Start of EXERCISE INPUT

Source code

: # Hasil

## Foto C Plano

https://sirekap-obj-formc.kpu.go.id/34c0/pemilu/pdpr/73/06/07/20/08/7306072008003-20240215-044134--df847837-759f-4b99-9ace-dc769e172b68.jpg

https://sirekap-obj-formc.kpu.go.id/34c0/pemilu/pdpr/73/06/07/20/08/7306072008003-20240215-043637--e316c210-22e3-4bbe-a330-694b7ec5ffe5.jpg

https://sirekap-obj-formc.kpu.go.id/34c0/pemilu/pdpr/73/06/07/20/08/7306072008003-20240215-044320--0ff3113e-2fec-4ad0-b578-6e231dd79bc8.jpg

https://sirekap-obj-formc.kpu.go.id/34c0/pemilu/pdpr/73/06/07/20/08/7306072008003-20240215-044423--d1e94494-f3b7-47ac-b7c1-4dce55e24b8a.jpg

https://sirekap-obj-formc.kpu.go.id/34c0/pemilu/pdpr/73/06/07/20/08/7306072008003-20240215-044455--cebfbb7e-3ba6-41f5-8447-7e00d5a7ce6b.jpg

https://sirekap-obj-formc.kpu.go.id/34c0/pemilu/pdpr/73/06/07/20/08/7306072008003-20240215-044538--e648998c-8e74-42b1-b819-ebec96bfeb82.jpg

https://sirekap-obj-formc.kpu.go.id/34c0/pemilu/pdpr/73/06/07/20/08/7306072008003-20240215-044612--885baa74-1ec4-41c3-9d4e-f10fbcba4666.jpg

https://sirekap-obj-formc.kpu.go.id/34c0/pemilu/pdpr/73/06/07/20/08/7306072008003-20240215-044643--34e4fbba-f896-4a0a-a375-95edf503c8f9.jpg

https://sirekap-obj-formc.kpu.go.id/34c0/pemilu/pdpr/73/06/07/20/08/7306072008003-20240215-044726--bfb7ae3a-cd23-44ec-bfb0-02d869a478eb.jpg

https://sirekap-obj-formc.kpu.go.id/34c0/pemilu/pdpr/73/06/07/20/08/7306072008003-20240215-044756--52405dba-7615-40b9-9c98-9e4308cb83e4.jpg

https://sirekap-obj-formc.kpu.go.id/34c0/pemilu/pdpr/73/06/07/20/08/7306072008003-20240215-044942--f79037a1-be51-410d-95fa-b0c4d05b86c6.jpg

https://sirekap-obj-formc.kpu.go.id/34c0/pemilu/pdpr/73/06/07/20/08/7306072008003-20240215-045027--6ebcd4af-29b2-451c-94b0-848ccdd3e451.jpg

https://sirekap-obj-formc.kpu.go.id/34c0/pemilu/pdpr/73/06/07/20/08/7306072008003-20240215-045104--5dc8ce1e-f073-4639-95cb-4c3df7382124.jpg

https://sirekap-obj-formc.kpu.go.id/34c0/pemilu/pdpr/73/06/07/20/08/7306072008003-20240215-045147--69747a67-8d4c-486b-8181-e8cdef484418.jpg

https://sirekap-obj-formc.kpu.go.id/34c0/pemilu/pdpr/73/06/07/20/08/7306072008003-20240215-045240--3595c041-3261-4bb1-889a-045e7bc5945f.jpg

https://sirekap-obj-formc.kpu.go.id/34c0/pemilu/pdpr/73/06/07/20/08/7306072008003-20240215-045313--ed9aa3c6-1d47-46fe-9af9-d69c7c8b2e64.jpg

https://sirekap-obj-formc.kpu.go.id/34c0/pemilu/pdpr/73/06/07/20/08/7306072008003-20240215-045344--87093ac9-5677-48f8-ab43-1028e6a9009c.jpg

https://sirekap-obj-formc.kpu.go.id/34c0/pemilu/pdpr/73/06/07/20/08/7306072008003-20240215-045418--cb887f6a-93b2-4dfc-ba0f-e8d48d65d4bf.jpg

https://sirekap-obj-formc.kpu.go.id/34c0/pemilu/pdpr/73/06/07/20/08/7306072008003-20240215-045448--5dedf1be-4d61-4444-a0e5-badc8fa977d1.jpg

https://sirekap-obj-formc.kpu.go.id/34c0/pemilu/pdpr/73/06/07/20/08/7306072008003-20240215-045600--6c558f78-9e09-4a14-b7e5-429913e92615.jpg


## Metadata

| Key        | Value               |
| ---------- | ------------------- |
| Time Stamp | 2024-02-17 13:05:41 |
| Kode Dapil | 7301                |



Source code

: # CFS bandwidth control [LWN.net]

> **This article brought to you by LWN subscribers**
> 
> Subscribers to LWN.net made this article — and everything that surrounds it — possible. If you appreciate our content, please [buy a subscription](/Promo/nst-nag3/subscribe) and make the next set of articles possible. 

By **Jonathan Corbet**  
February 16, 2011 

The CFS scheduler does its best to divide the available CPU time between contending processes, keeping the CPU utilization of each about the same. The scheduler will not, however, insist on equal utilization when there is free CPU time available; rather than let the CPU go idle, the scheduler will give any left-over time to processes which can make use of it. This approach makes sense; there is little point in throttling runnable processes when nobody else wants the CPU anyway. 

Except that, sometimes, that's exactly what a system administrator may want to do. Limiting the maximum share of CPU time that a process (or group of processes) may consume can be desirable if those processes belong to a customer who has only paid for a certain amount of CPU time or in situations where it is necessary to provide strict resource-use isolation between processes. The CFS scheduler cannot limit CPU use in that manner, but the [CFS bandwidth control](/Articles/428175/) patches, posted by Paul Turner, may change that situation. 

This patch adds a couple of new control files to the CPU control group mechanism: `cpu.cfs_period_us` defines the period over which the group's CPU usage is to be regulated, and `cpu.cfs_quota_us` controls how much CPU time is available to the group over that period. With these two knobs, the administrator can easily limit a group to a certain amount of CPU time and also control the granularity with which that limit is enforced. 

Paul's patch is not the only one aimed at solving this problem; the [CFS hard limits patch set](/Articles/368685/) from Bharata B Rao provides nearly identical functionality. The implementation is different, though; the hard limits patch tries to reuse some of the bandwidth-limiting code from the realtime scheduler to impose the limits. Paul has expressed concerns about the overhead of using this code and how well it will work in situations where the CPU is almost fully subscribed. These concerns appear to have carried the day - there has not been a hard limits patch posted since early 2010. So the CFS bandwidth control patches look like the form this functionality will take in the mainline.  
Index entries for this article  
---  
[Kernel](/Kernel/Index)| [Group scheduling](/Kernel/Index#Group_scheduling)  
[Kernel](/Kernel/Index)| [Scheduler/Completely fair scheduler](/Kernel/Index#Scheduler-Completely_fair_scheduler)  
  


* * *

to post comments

End of EXERCISE INPUT

> **TASK**
The entries above hold the needed span. Transcribe exactly the lines from the one with "## Metadata" to the one with "The CFS scheduler does", both included.

> **ANSWER SPACE**
## Metadata

| Key        | Value               |
| ---------- | ------------------- |
| Time Stamp | 2024-02-17 13:05:41 |
| Kode Dapil | 7301                |



Source code

: # CFS bandwidth control [LWN.net]

> **This article brought to you by LWN subscribers**
> 
> Subscribers to LWN.net made this article — and everything that surrounds it — possible. If you appreciate our content, please [buy a subscription](/Promo/nst-nag3/subscribe) and make the next set of articles possible. 

By **Jonathan Corbet**  
February 16, 2011 

The CFS scheduler does its best to divide the available CPU time between contending processes, keeping the CPU utilization of each about the same. The scheduler will not, however, insist on equal utilization when there is free CPU time available; rather than let the CPU go idle, the scheduler will give any left-over time to processes which can make use of it. This approach makes sense; there is little point in throttling runnable processes when nobody else wants the CPU anyway. 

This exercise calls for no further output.